We have been moving to a platform based development approach, leveraging the wins from DevOps.
“Kris, that’s corporate bullshit.” It’s not, though. Let me spell it out in plain for you.
Programming languages are platforms powered by tools
People these days do not program in an editor, with a compiler.
They use Github or Gitlab, with many integrations, and a local IDE. They commit to a VCS (git, actually, the world converged on one single VCS), and trigger a bunch of things. Typechecks, Reformatters, Tests, but also Code Quality Metrics, and Security Scanners.
Even starting a new programming language in 2020 is not as easy as it was in the past. Having a language is not enough, because you do not only need a language and maybe a standard library, but also a JetBrains Product supporting it, SonarQube support, XRay integration, gitlab-ci.yml examples and so on. Basically, there is a huge infrastructure system designed to support development and whatever you start needs to fit into it, right from the start.
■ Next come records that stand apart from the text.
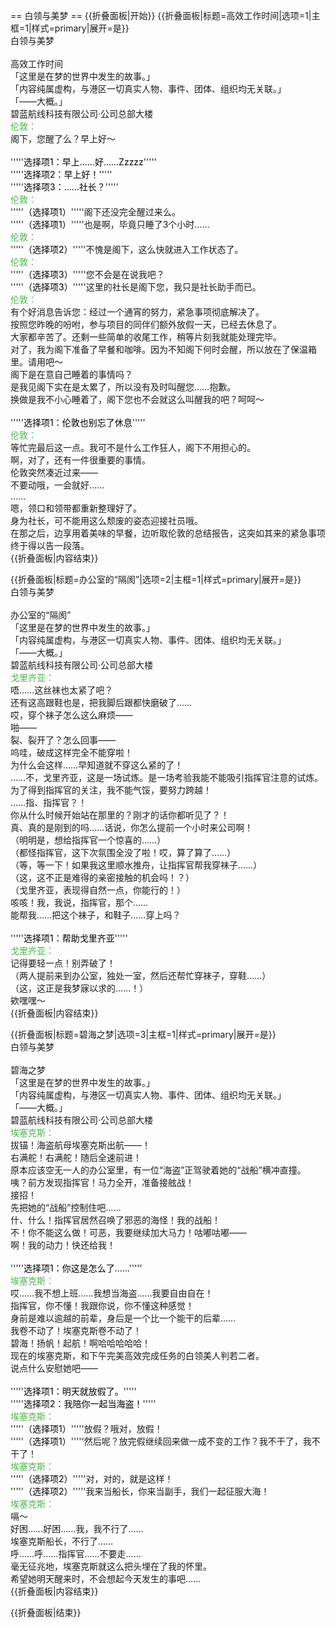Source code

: == 白领与美梦 ==
{{折叠面板|开始}}
{{折叠面板|标题=高效工作时间|选项=1|主框=1|样式=primary|展开=是}}
<br>
白领与美梦<br>
<br>
高效工作时间<br>
「这里是在梦的世界中发生的故事。」<br>
「内容纯属虚构，与港区一切真实人物、事件、团体、组织均无关联。」<br>
「——大概。」<br>
碧蓝航线科技有限公司·公司总部大楼<br>
<span style="color:#4eb24e;">伦敦：</span><br>
阁下，您醒了么？早上好～<br>
<br>
'''''<span style="color:black;">选择项1：早上……好……Zzzzz</span>'''''<br>
'''''<span style="color:black;">选择项2：早上好！</span>'''''<br>
'''''<span style="color:black;">选择项3：……社长？</span>'''''<br>
<span style="color:#4eb24e;">伦敦：</span><br>
'''''<span style="color:black;">（选择项1）</span>'''''阁下还没完全醒过来么。<br>
'''''<span style="color:black;">（选择项1）</span>'''''也是啊，毕竟只睡了3个小时……<br>
<span style="color:#4eb24e;">伦敦：</span><br>
'''''<span style="color:black;">（选择项2）</span>'''''不愧是阁下，这么快就进入工作状态了。<br>
<span style="color:#4eb24e;">伦敦：</span><br>
'''''<span style="color:black;">（选择项3）</span>'''''您不会是在说我吧？<br>
'''''<span style="color:black;">（选择项3）</span>'''''这里的社长是阁下您，我只是社长助手而已。<br>
<span style="color:#4eb24e;">伦敦：</span><br>
有个好消息告诉您：经过一个通宵的努力，紧急事项彻底解决了。<br>
按照您昨晚的吩咐，参与项目的同伴们额外放假一天，已经去休息了。<br>
大家都辛苦了。还剩一些简单的收尾工作，稍等片刻我就能处理完毕。<br>
对了，我为阁下准备了早餐和咖啡。因为不知阁下何时会醒，所以放在了保温箱里。请用吧～<br>
阁下是在意自己睡着的事情吗？<br>
是我见阁下实在是太累了，所以没有及时叫醒您……抱歉。<br>
换做是我不小心睡着了，阁下您也不会就这么叫醒我的吧？呵呵～<br>
<br>
'''''<span style="color:black;">选择项1：伦敦也别忘了休息</span>'''''<br>
<span style="color:#4eb24e;">伦敦：</span><br>
等忙完最后这一点。我可不是什么工作狂人，阁下不用担心的。<br>
啊，对了，还有一件很重要的事情。<br>
伦敦突然凑近过来——<br>
不要动哦，一会就好……<br>
……<br>
嗯，领口和领带都重新整理好了。<br>
身为社长，可不能用这么颓废的姿态迎接社员哦。<br>
在那之后，边享用着美味的早餐，边听取伦敦的总结报告，这突如其来的紧急事项终于得以告一段落。<br>
{{折叠面板|内容结束}}

{{折叠面板|标题=办公室的“隔阂”|选项=2|主框=1|样式=primary|展开=是}}
<br>
白领与美梦<br>
<br>
办公室的“隔阂”<br>
「这里是在梦的世界中发生的故事。」<br>
「内容纯属虚构，与港区一切真实人物、事件、团体、组织均无关联。」<br>
「——大概。」<br>
碧蓝航线科技有限公司·公司总部大楼<br>
<span style="color:#4eb24e;">戈里齐亚：</span><br>
唔……这丝袜也太紧了吧？<br>
还有这高跟鞋也是，把我脚后跟都快磨破了……<br>
哎，穿个袜子怎么这么麻烦——<br>
啪——<br>
裂、裂开了？怎么回事——<br>
呜哇，破成这样完全不能穿啦！<br>
为什么会这样……早知道就不穿这么紧的了！<br>
……不，戈里齐亚，这是一场试炼。是一场考验我能不能吸引指挥官注意的试炼。<br>
为了得到指挥官的关注，我不能气馁，要努力跨越！<br>
……指、指挥官？！<br>
你从什么时候开始站在那里的？刚才的话你都听见了？！<br>
真、真的是刚到的吗……话说，你怎么提前一个小时来公司啊！<br>
（明明是，想给指挥官一个惊喜的……）<br>
（都怪指挥官，这下次氛围全没了啦！哎，算了算了……）<br>
（等，等一下！如果我这里顺水推舟，让指挥官帮我穿袜子……）<br>
（这，这不正是难得的亲密接触的机会吗！？）<br>
（戈里齐亚，表现得自然一点，你能行的！）<br>
咳咳！我，我说，指挥官，那个……<br>
能帮我……把这个袜子，和鞋子……穿上吗？<br>
<br>
'''''<span style="color:black;">选择项1：帮助戈里齐亚</span>'''''<br>
<span style="color:#4eb24e;">戈里齐亚：</span><br>
记得要轻一点！别弄破了！<br>
（两人提前来到办公室，独处一室，然后还帮忙穿袜子，穿鞋……）<br>
（这，这正是我梦寐以求的……！）<br>
欸嘿嘿～<br>
{{折叠面板|内容结束}}

{{折叠面板|标题=碧海之梦|选项=3|主框=1|样式=primary|展开=是}}
<br>
白领与美梦<br>
<br>
碧海之梦<br>
「这里是在梦的世界中发生的故事。」<br>
「内容纯属虚构，与港区一切真实人物、事件、团体、组织均无关联。」<br>
「——大概。」<br>
碧蓝航线科技有限公司·公司总部大楼<br>
<span style="color:#4eb24e;">埃塞克斯：</span><br>
拔锚！海盗航母埃塞克斯出航——！<br>
右满舵！右满舵！随后全速前进！<br>
原本应该空无一人的办公室里，有一位“海盗”正驾驶着她的“战船”横冲直撞。<br>
咦？前方发现指挥官！马力全开，准备接舷战！<br>
接招！<br>
先把她的“战船”控制住吧……<br>
什、什么！指挥官居然召唤了邪恶的海怪！我的战船！<br>
不！你不能这么做！可恶，我要继续加大马力！咕嘟咕嘟——<br>
啊！我的动力！快还给我！<br>
<br>
'''''<span style="color:black;">选择项1：你这是怎么了……</span>'''''<br>
<span style="color:#4eb24e;">埃塞克斯：</span><br>
哎……我不想上班……我想当海盗……我要自由自在！<br>
指挥官，你不懂！我跟你说，你不懂这种感觉！<br>
身前是难以逾越的前辈，身后是一个比一个能干的后辈……<br>
我卷不动了！埃塞克斯卷不动了！<br>
碧海！扬帆！起航！啊哈哈哈哈哈！<br>
现在的埃塞克斯，和下午完美高效完成任务的白领美人判若二者。<br>
说点什么安慰她吧——<br>
<br>
'''''<span style="color:black;">选择项1：明天就放假了。</span>'''''<br>
'''''<span style="color:black;">选择项2：我陪你一起当海盗！</span>'''''<br>
<span style="color:#4eb24e;">埃塞克斯：</span><br>
'''''<span style="color:black;">（选择项1）</span>'''''放假？哦对，放假！<br>
'''''<span style="color:black;">（选择项1）</span>'''''然后呢？放完假继续回来做一成不变的工作？我不干了，我不干了！<br>
<span style="color:#4eb24e;">埃塞克斯：</span><br>
'''''<span style="color:black;">（选择项2）</span>'''''对，对的，就是这样！<br>
'''''<span style="color:black;">（选择项2）</span>'''''我来当船长，你来当副手，我们一起征服大海！<br>
<span style="color:#4eb24e;">埃塞克斯：</span><br>
嗝～<br>
好困……好困……我，我不行了……<br>
埃塞克斯船长，不行了……<br>
呼……呼……指挥官……不要走……<br>
毫无征兆地，埃塞克斯就这么把头埋在了我的怀里。<br>
希望她明天醒来时，不会想起今天发生的事吧……<br>
{{折叠面板|内容结束}}

{{折叠面板|结束}}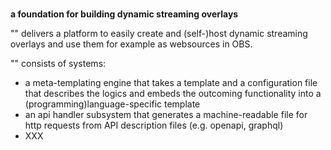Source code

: # <TODO name of>
**a foundation for building dynamic streaming overlays**

"<TODO name of>" delivers a platform to easily create and (self-)host dynamic streaming overlays and use them for example as websources in OBS.

"<TODO name of>" consists of <TODO amount of> systems:

  - a meta-templating engine that takes a template and a configuration file that describes the logics and embeds the outcoming functionality into a (programming)language-specific template  
  - an api handler subsystem that generates a machine-readable file for http requests from API description files (e.g. openapi, graphql)  
  - XXX
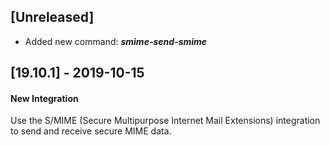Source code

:## [Unreleased]
   - Added new command: ***smime-send-smime***

## [19.10.1] - 2019-10-15
#### New Integration
Use the S/MIME (Secure Multipurpose Internet Mail Extensions) integration to send and receive secure MIME data.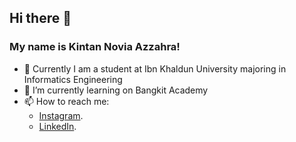 ## Hi there 👋

<!--
**kintannovia/kintannovia** is a ✨ _special_ ✨ repository because its `README.md` (this file) appears on your GitHub profile.

Here are some ideas to get you started:
-->
### My name is Kintan Novia Azzahra!

- 🔭 Currently I am a student at Ibn Khaldun University majoring in Informatics Engineering
- 🌱 I’m currently learning on Bangkit Academy
- 📫 How to reach me:
  * [Instagram](https://www.instagram.com/kintanvzr/).
  * [LinkedIn](https://www.linkedin.com/in/kintan-novia-azzahra-2851201a4/).
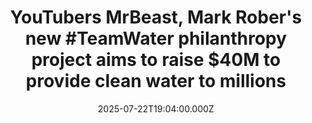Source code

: ---
title: "YouTubers MrBeast, Mark Rober's new #TeamWater philanthropy project aims to raise $40M to provide clean water to millions"
date: 2025-07-22T19:04:00.000Z
category: Human Kindness
externalLink: "https://www.goodgoodgood.co/articles/mrbeast-team-water-creators"
image: ""
excerpt: "The YouTuber-philanthropist has joined forces with other content creators on the heels of his successful #TeamTrees and #TeamSeas fundraisers.…"
---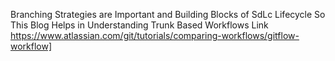 Branching Strategies are Important and Building Blocks of SdLc Lifecycle So This Blog Helps in Understanding Trunk Based Workflows
Link https://www.atlassian.com/git/tutorials/comparing-workflows/gitflow-workflow]
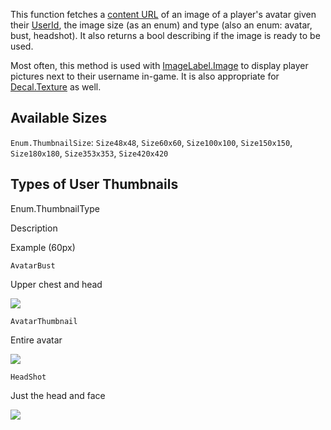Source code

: This function fetches a [content URL](https://developer.roblox.com/en-us/articles/content) of an image of a player's avatar given their [UserId](https://developer.roblox.com/en-us/api-reference/property/Player/UserId), the image size (as an enum) and type (also an enum: avatar, bust, headshot). It also returns a bool describing if the image is ready to be used.

Most often, this method is used with [ImageLabel.Image](https://developer.roblox.com/en-us/api-reference/property/ImageLabel/Image) to display player pictures next to their username in-game. It is also appropriate for [Decal.Texture](https://developer.roblox.com/en-us/api-reference/property/Decal/Texture) as well.

Available Sizes
---------------

`Enum.ThumbnailSize`: `Size48x48`, `Size60x60`, `Size100x100`, `Size150x150`, `Size180x180`, `Size353x353`, `Size420x420`

Types of User Thumbnails
------------------------

Enum.ThumbnailType

Description

Example (60px)

`AvatarBust`

Upper chest and head

![](https://www.roblox.com/bust-thumbnail/image?userId=269323&width=60&height=60&format=png)

`AvatarThumbnail`

Entire avatar

![](https://www.roblox.com/avatar-thumbnail/image?userId=269323&width=60&height=60&format=png)

`HeadShot`

Just the head and face

![](https://www.roblox.com/headshot-thumbnail/image?userId=269323&width=60&height=60&format=png)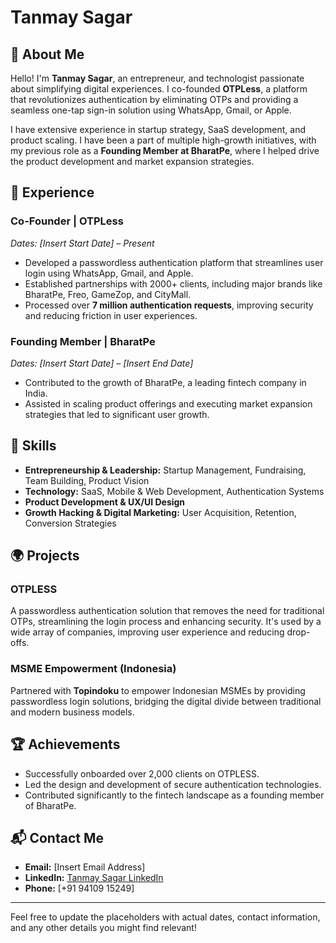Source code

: # Tanmay Sagar

## 👤 About Me

Hello! I'm **Tanmay Sagar**, an entrepreneur, and technologist passionate about simplifying digital experiences. I co-founded **OTPLess**, a platform that revolutionizes authentication by eliminating OTPs and providing a seamless one-tap sign-in solution using WhatsApp, Gmail, or Apple.

I have extensive experience in startup strategy, SaaS development, and product scaling. I have been a part of multiple high-growth initiatives, with my previous role as a **Founding Member at BharatPe**, where I helped drive the product development and market expansion strategies.

## 💼 Experience

### Co-Founder | **OTPLess**
*Dates: [Insert Start Date] – Present*
- Developed a passwordless authentication platform that streamlines user login using WhatsApp, Gmail, and Apple.
- Established partnerships with 2000+ clients, including major brands like BharatPe, Freo, GameZop, and CityMall.
- Processed over **7 million authentication requests**, improving security and reducing friction in user experiences.

### Founding Member | **BharatPe**
*Dates: [Insert Start Date] – [Insert End Date]*
- Contributed to the growth of BharatPe, a leading fintech company in India.
- Assisted in scaling product offerings and executing market expansion strategies that led to significant user growth.

## 🧠 Skills

- **Entrepreneurship & Leadership:** Startup Management, Fundraising, Team Building, Product Vision
- **Technology:** SaaS, Mobile & Web Development, Authentication Systems
- **Product Development & UX/UI Design**
- **Growth Hacking & Digital Marketing:** User Acquisition, Retention, Conversion Strategies

## 🌍 Projects

### OTPLESS
A passwordless authentication solution that removes the need for traditional OTPs, streamlining the login process and enhancing security. It's used by a wide array of companies, improving user experience and reducing drop-offs.

### MSME Empowerment (Indonesia)
Partnered with **Topindoku** to empower Indonesian MSMEs by providing passwordless login solutions, bridging the digital divide between traditional and modern business models.

## 🏆 Achievements

- Successfully onboarded over 2,000 clients on OTPLESS.
- Led the design and development of secure authentication technologies.
- Contributed significantly to the fintech landscape as a founding member of BharatPe.

## 📬 Contact Me

- **Email:** [Insert Email Address]
- **LinkedIn:** [Tanmay Sagar LinkedIn](https://www.linkedin.com/in/tanmaysagar)
- **Phone:** [+91 94109 15249]

---

Feel free to update the placeholders with actual dates, contact information, and any other details you might find relevant!
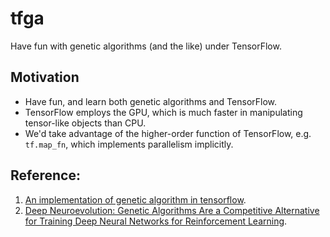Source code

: # tfga
Have fun with genetic algorithms (and the like) under TensorFlow.

## Motivation

* Have fun, and learn both genetic algorithms and TensorFlow.
* TensorFlow employs the GPU, which is much faster in manipulating tensor-like objects than CPU.
* We'd take advantage of the higher-order function of TensorFlow, e.g. `tf.map_fn`, which implements parallelism implicitly.


## Reference:
1. [An implementation of genetic algorithm in tensorflow](https://github.com/nfmcclure/tensorflow_cookbook/blob/master/11_More_with_TensorFlow/02_Working_with_a_Genetic_Algorithm/02_genetic_algorithm.py).
2. [Deep Neuroevolution: Genetic Algorithms Are a Competitive Alternative for Training Deep Neural Networks for Reinforcement Learning](https://arxiv.org/abs/1712.06567).
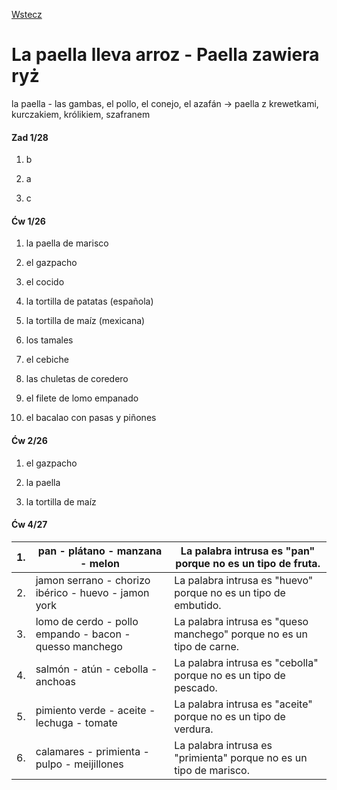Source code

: [Wstecz](../hiszpanski.md)

# La paella lleva arroz - Paella zawiera ryż

la paella - las gambas, el pollo, el conejo, el azafán -> paella z krewetkami, kurczakiem, królikiem, szafranem

#### Zad 1/28

1. b

2. a

3. c

#### Ćw 1/26

1. la paella de marisco

2. el gazpacho

3. el cocido

4. la tortilla de patatas (española)

5. la tortilla de maíz (mexicana)

6. los tamales

7. el cebiche

8. las chuletas de coredero

9. el filete de lomo empanado

10. el bacalao con pasas y piñones

#### Ćw 2/26

1. el gazpacho

2. la paella

3. la tortilla de maíz

#### Ćw 4/27

| 1.  | pan - plátano - manzana - melon                         | La palabra intrusa es "pan" porque no es un tipo de fruta.            |
| --- | ------------------------------------------------------- | --------------------------------------------------------------------- |
| 2.  | jamon serrano - chorizo ibérico - huevo - jamon york    | La palabra intrusa es "huevo" porque no es un tipo de embutido.       |
| 3.  | lomo de cerdo - pollo empando - bacon - quesso manchego | La palabra intrusa es "queso manchego" porque no es un tipo de carne. |
| 4.  | salmón - atún - cebolla - anchoas                       | La palabra intrusa es "cebolla" porque no es un tipo de pescado.      |
| 5.  | pimiento verde - aceite - lechuga - tomate              | La palabra intrusa es "aceite" porque no es un tipo de verdura.       |
| 6.  | calamares - primienta - pulpo - meijillones             | La palabra intrusa es "primienta" porque no es un tipo de marisco.    |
That is, because we have come to rely on an entire ecosystem of tooling to make our developers faster, and to enforce uniform standards across the group. And that is a good thing, which can help us to become better programmers.
Github and Gitlab are tools for conversations about code among developers
We also have come to rely on tooling to enable collaboration, and structured discussion about code, since we as programmers no longer work alone. A good part of the value of Gitlab, Github and similar is enabling useful cooperation between developers, in ways that Developers value.
Another good part of the value is extracted at the production end of these platforms: We produce artifacts of builds, automatically and in reproducible ways.
Which includes also knowing things about these artifacts - for example, what went into producing them and being able to report on these things:
- Commit frequency and time to fix for each dependency, abandonware alert
and many more things. Using the repositories and proper processes and one other ingredient, we have made rollouts and rollbacks an automated and uniform procedure. That is, provided we find a way to manage and evolve persisted state properly.
Compared to the hand crafted bespoke rollout and rollback procedures of the 2010s, this is tremendous progress.
Immutable infrastructure, and reproducible builds
This one other ingredient is immutable infrastructure.
It is the basic idea that we do no longer manipulate the state of the base image we run our code on, ever, after it is deployed. It’s basically death to Puppet and its likes.
Instead we change the build process, producing immutable images, and quickly rebuild and redeploy. We deploy the base image, and then supply secrets, runtime config and control config in other, more appropriate ways. Things like Vault, a consensus system such as Zookeeper, or similar mechanisms come to mind. It allows us to orchestrate change across a fleet of instances, all alike, in a way that guarantees consistency across our fleet, in an age where all computing has become distributed computing.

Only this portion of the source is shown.